Spannungsgeladen geht es zu bei den Stuhlbalancen von Erik Triulzi. Auf einem hohen Tisch werden nach und nach acht grazile Stühle zu einem fragilen und leicht schwankenden Turm aufeinander gestapelt und auf jeder Stufe drückt der Akrobat einen erstklassigen Handstand.
Vor der Pause erleben wir Ivan Radev mit seinen fulminanten Ball-Jonglagen. Tempo geladen werden die leuchtend gelben Fußbälle manipuliert, wobei der Jongleur höchst variantenreich zu Werke geht. Fünf, im Schwarzlicht rot leuchtende Bälle bilden einen besonders effektvollen Anblick. Im zweiten Teil seines Auftritts rotieren Bälle auf kurzen Stäben ähnlich Devil Sticks und zum Höhepunkt rotiert ein Turm aus drei Bällen auf einem Stab.

Die Illusions Show der Magic Jarz wurde aus dem Vorjahr prolongiert, wobei ein großer Teil der ausgetauscht wurde und bisher nicht in diesem Rahmen zu sehen waren.
Yosvani Rodriguez arbeitet seine beiden Darbietungen nun gemeinsam mit seiner Partnerin. Zunächst sehen wir seinen Auftritt auf dem Schwungseil, der mit einer temperamentvollen Tanzszene des Paares zu südamerikanischen Rhythmen eingeleitet wird. Vorwärts-, Rückwärts- sowie ein Doppelsalto sind die Höhepunkte dieser dynamischen Darbietung. Im zweiten Programmteil erzählt das Paar eine Love Story an den Strapaten.

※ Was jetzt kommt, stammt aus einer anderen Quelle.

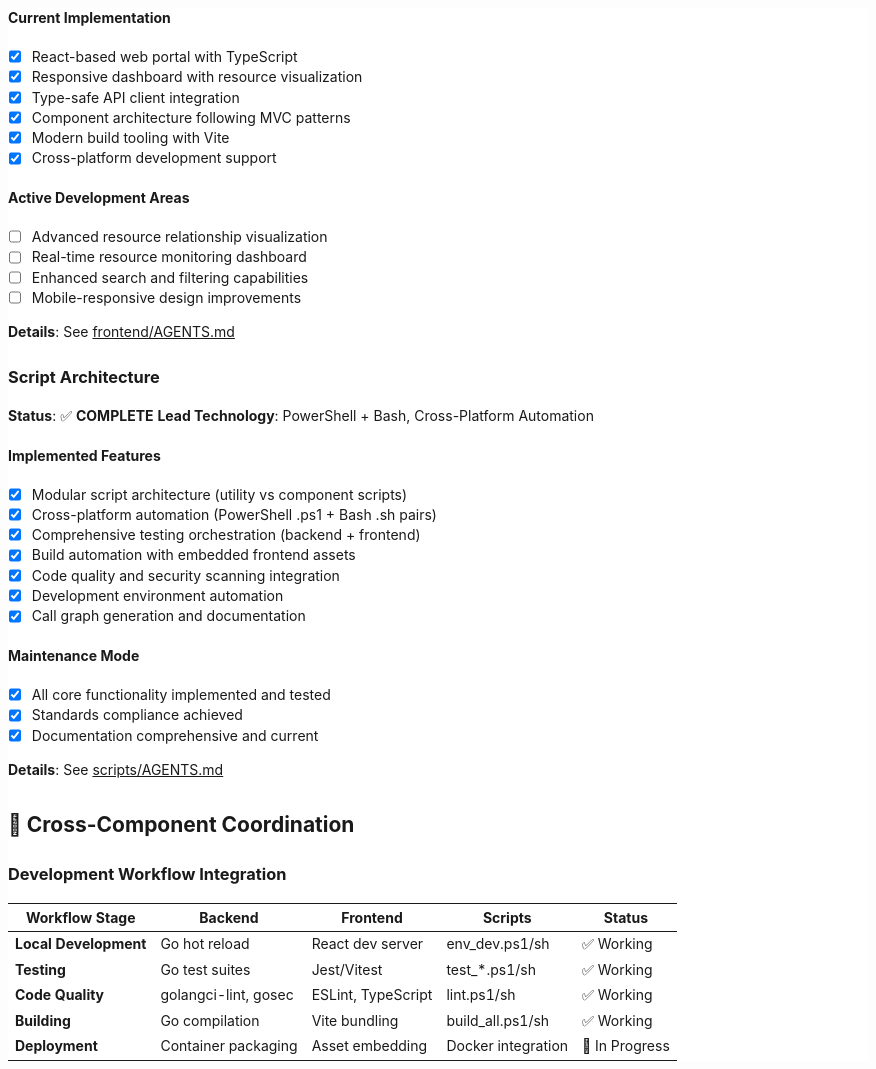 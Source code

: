 #### Current Implementation

- [x] React-based web portal with TypeScript
- [x] Responsive dashboard with resource visualization
- [x] Type-safe API client integration
- [x] Component architecture following MVC patterns
- [x] Modern build tooling with Vite
- [x] Cross-platform development support

#### Active Development Areas

- [ ] Advanced resource relationship visualization
- [ ] Real-time resource monitoring dashboard
- [ ] Enhanced search and filtering capabilities
- [ ] Mobile-responsive design improvements

**Details**: See [frontend/AGENTS.md](frontend/AGENTS.md)

### Script Architecture

**Status**: ✅ **COMPLETE**
**Lead Technology**: PowerShell + Bash, Cross-Platform Automation

#### Implemented Features

- [x] Modular script architecture (utility vs component scripts)
- [x] Cross-platform automation (PowerShell .ps1 + Bash .sh pairs)
- [x] Comprehensive testing orchestration (backend + frontend)
- [x] Build automation with embedded frontend assets
- [x] Code quality and security scanning integration
- [x] Development environment automation
- [x] Call graph generation and documentation

#### Maintenance Mode

- [x] All core functionality implemented and tested
- [x] Standards compliance achieved
- [x] Documentation comprehensive and current

**Details**: See [scripts/AGENTS.md](scripts/AGENTS.md)

## 🎯 Cross-Component Coordination

### Development Workflow Integration

| Workflow Stage | Backend | Frontend | Scripts | Status |
|----------------|---------|----------|---------|---------|
| **Local Development** | Go hot reload | React dev server | env_dev.ps1/sh | ✅ Working |
| **Testing** | Go test suites | Jest/Vitest | test_*.ps1/sh | ✅ Working |
| **Code Quality** | golangci-lint, gosec | ESLint, TypeScript | lint.ps1/sh | ✅ Working |
| **Building** | Go compilation | Vite bundling | build_all.ps1/sh | ✅ Working |
| **Deployment** | Container packaging | Asset embedding | Docker integration | 🔄 In Progress |
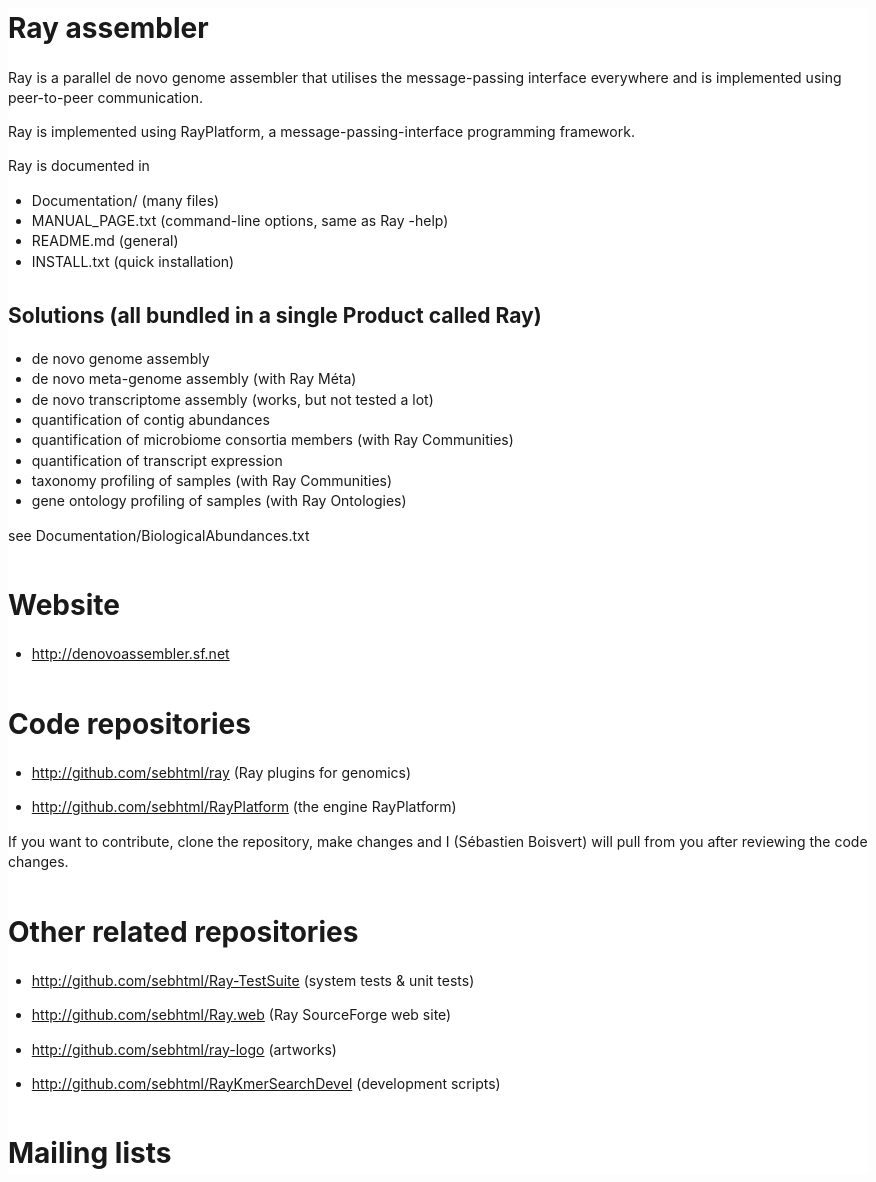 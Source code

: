 # Ray assembler

Ray is a parallel de novo genome assembler that utilises the message-passing interface everywhere
and is implemented using peer-to-peer communication.

Ray is implemented using RayPlatform, a message-passing-interface programming framework.

Ray is documented in

- Documentation/  (many files)
- MANUAL_PAGE.txt  (command-line options, same as Ray -help)
- README.md  (general)
- INSTALL.txt  (quick installation)

## Solutions (all bundled in a single Product called Ray)

- de novo genome assembly
- de novo meta-genome assembly (with Ray Méta)
- de novo transcriptome assembly (works, but not tested a lot)
- quantification of contig abundances
- quantification of microbiome consortia members (with Ray Communities)
- quantification of transcript expression
- taxonomy profiling of samples (with Ray Communities)
- gene ontology profiling of samples (with Ray Ontologies)


see Documentation/BiologicalAbundances.txt

# Website

- http://denovoassembler.sf.net

# Code repositories

- http://github.com/sebhtml/ray  (Ray plugins for genomics)

- http://github.com/sebhtml/RayPlatform  (the engine RayPlatform)

If you want to contribute, clone the repository, make changes
and I (Sébastien Boisvert) will pull from you after reviewing
the code changes.

# Other related repositories

- http://github.com/sebhtml/Ray-TestSuite  (system tests & unit tests)

- http://github.com/sebhtml/Ray.web  (Ray SourceForge web site)

- http://github.com/sebhtml/ray-logo  (artworks)

- http://github.com/sebhtml/RayKmerSearchDevel  (development scripts)

# Mailing lists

Als „Duo Illusion“ arbeiten sie eine Reihe eleganter Partnertricks in der Kuppel des Chapiteau. Kraftvoll erfolgen die Halteposen und mit weiten Flügen wird der Raum über der Manege genutzt.
Den finalen Auftritt bestreitet Handstand-Equilibrist Hector Yzquierdo. Auf einem sehr hohen Piedestal und zu höchst dramatischer Musik erfolgen die verschiedensten Handstandfiguren. Geschmeidig und in kraftvoller Ausführung erfolgen die vielseitigen Abläufe, die in Handständen auf extrem hohen Stäben münden. Zum Höhepunkt des Auftritts erfolgt ein rasanter Klötzchensturz.
„Madame Loyal“, mit Live-Gesang, und die beiden Clowns leiten gemeinsam mit Ivano Jarz, der es aus seinen Händen kräftig schneien lässt, das Finale ein. Die Artisten treten einzeln in die Manege und werden noch einmal vorgestellt. Die Direktion nimmt ihren Platz in der Mitte der Manege ein und „Charly“ schwebt als glitzernde Discokugel durch Kuppel. Mit einer ausgelassenen Choreographie klingt die mitreißende und erstklassige Show aus. Enthusiastisch wird das Ensemble vom restlos begeisterten Publikum gefeiert. Die Standing Ovations scheinen kein Ende zu nehmen und niemand im ausverkauften Rund verlässt seinen Platz. An dieser Stelle können wir nur unser Fazit vom vergangenen Jahr wiederholen: Bei Bouglione versteht man es ausgezeichnet begeisternde Shows mit hohem Unterhaltungswert zu kreieren und es ist stets ein besonderes Vergnügen diesen exzellenten Circus besuchen zu können. Chapeau.